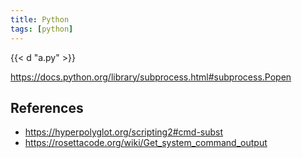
 ```yaml
---
title: Python
tags: [python]
---
```


{{< d "a.py" >}}

<https://docs.python.org/library/subprocess.html#subprocess.Popen>

## References

- <https://hyperpolyglot.org/scripting2#cmd-subst>
- <https://rosettacode.org/wiki/Get_system_command_output>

PROBLEM | Output only the lines from the one that contains "## References" through the last line of the data above, each restated exactly.

EXERCISE RESULT |
## References

- <https://hyperpolyglot.org/scripting2#cmd-subst>
- <https://rosettacode.org/wiki/Get_system_command_output>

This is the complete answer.